Un tema secolare nella cultura occidentale è la raffigurazione di donne europee costrette con la forza in harem degli orientali – evidente ad esempio nell’opera di Mozart Die Entführung aus dem Serail (“Il rapimento dal serraglio”) riguardante il tentativo dell’eroe Belmonte di salvare i suoi amati Konstanze dal serraglio / harem del Pascià Selim; o nel Candido di Voltaire, nel capitolo 12 di cui l’anziana racconta le sue esperienze di essere venduto in harem attraverso l’Impero Ottomano.

Gran parte dell’opera di Verdi Il corsaro si svolge nell’harem del Pasha Seid, dove Gulnara, il favorito del Pascià, irrita la vita nell’harem e desidera ardentemente la libertà e il vero amore. Alla fine si innamora del corsaro corazzato invasore Corrado, uccide il Pasha e fugge con il corsaro, solo per scoprire che ama un’altra donna.

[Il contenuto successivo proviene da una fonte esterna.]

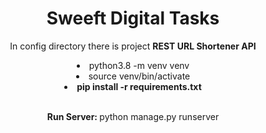 <h1 align="center">Sweeft Digital Tasks</h1>

<p align="center">In config directory there is project <b>REST URL Shortener API</b></p>
<li align="center">python3.8 -m venv venv</li>
<li align="center">source venv/bin/activate</li>
<li align="center"><b>pip install -r requirements.txt</b></li>
<br>
<p align="center"><b>Run Server: </b>python manage.py runserver</p>
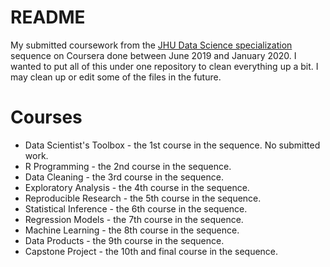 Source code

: # README
My submitted coursework from the [JHU Data Science specialization](https://github.com/DataScienceSpecialization) sequence on Coursera done between June 2019 and January 2020. I wanted to put all of this under one repository to clean everything up a bit. I may clean up or edit some of the files in the future. 

# Courses

* Data Scientist's Toolbox - the 1st course in the sequence. No submitted work.
* R Programming - the 2nd course in the sequence.
* Data Cleaning - the 3rd course in the sequence.
* Exploratory Analysis - the 4th course in the sequence.
* Reproducible Research - the 5th course in the sequence.
* Statistical Inference - the 6th course in the sequence.
* Regression Models - the 7th course in the sequence.
* Machine Learning - the 8th course in the sequence.
* Data Products - the 9th course in the sequence.
* Capstone Project - the 10th and final course in the sequence.
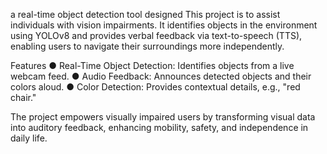 a real-time object detection tool designed This project is to assist individuals with vision impairments. It identifies objects in the environment using YOLOv8 and provides verbal feedback via text-to-speech (TTS), enabling users to navigate their surroundings more independently.

Features
● Real-Time Object Detection: Identifies objects from a live webcam feed.
● Audio Feedback: Announces detected objects and their colors aloud.
● Color Detection: Provides contextual details, e.g., "red chair."

The project empowers visually impaired users by transforming visual data into auditory feedback, enhancing mobility, safety, and independence in daily life.
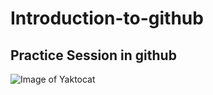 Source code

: # Introduction-to-github
## Practice Session in github
![Image of Yaktocat](https://octodex.github.com/images/yaktocat.png)

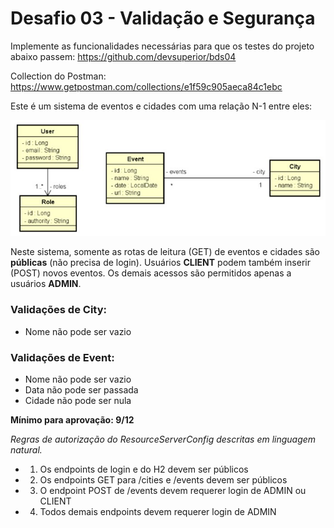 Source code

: # Desafio 03 - Validação e Segurança

Implemente as funcionalidades necessárias para que os testes do projeto abaixo passem:
https://github.com/devsuperior/bds04

Collection do Postman:
https://www.getpostman.com/collections/e1f59c905aeca84c1ebc

Este é um sistema de eventos e cidades com uma relação N-1 entre eles:



![Alt text](eventcity.jpg)

Neste sistema, somente as rotas de leitura (GET) de eventos e cidades são **públicas** (não precisa de login). Usuários **CLIENT** podem também inserir (POST) novos eventos. Os demais acessos são permitidos apenas a usuários **ADMIN**.


### Validações de City:
- Nome não pode ser vazio

### Validações de Event:
- Nome não pode ser vazio
- Data não pode ser passada 
- Cidade não pode ser nula

**Mínimo para aprovação: 9/12**

*Regras de autorização do ResourceServerConfig descritas em linguagem natural.*
* 1) Os endpoints de login e do H2 devem ser públicos
* 2) Os endpoints GET para /cities e /events devem ser públicos
* 3) O endpoint POST de /events devem requerer login de ADMIN ou CLIENT
* 4) Todos demais endpoints devem requerer login de ADMIN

The Lustful Turk, un noto romanzo erotico britannico, era anche basato sul tema delle donne occidentali costrette alla schiavitù sessuale nell’harem del Dey di Algeri, mentre in Una notte in un Harem moro, un uomo occidentale viene invitato in un harem e si impegna nel sesso proibito con nove concubine. In entrambe le opere, il tema “Ovest contro Oriente” è chiaramente intrecciato con i temi sessuali.

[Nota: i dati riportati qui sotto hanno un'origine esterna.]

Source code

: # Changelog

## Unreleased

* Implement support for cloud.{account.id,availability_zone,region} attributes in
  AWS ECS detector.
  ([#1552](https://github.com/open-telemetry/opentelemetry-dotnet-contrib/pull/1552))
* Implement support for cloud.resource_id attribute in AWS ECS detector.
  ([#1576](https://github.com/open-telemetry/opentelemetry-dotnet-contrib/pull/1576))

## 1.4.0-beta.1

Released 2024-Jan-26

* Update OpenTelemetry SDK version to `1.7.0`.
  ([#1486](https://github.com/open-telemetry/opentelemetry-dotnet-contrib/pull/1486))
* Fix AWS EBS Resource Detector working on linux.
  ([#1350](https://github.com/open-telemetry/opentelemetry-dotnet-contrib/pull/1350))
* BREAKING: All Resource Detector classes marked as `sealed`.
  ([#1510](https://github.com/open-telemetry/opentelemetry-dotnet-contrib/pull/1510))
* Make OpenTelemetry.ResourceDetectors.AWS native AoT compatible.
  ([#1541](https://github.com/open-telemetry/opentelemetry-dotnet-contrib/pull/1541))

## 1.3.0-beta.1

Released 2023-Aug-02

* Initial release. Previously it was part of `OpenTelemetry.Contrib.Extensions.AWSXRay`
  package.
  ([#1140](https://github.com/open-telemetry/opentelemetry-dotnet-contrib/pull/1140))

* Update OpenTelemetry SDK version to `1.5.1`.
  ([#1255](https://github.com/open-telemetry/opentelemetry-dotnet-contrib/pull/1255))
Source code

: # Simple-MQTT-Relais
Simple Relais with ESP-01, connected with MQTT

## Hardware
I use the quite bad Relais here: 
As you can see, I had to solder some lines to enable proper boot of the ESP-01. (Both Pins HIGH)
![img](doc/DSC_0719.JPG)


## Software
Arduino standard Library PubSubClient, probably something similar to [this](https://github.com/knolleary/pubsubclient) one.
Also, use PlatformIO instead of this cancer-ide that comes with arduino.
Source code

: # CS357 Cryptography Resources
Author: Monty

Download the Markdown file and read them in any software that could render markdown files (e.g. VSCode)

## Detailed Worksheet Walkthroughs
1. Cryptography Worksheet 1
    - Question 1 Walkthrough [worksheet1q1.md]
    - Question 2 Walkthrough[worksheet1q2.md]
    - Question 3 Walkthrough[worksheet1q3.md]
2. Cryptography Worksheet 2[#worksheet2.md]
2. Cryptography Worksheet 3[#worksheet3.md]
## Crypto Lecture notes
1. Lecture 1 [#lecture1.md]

Il romanzo di Sheik e il film di Sheik, una produzione hollywoodiana del 1921, sono entrambe controverse e probabilmente le opere più famose create sfruttando il motivo. Molte critiche sono seguite da decenni, specialmente di recente, su vari elementi orientalisti e colonialisti forti e privi di ambiguità, e in particolare per idee strettamente legate al complotto centrale dello stupro in cui per le donne la sottomissione sessuale è una condizione necessaria e naturale e quell’amore interrazziale tra un inglese e un arabo, un “nativo”, viene evitato, mentre lo stupro è in definitiva giustificato dal fatto che lo stupratore si rivela europeo anziché arabo.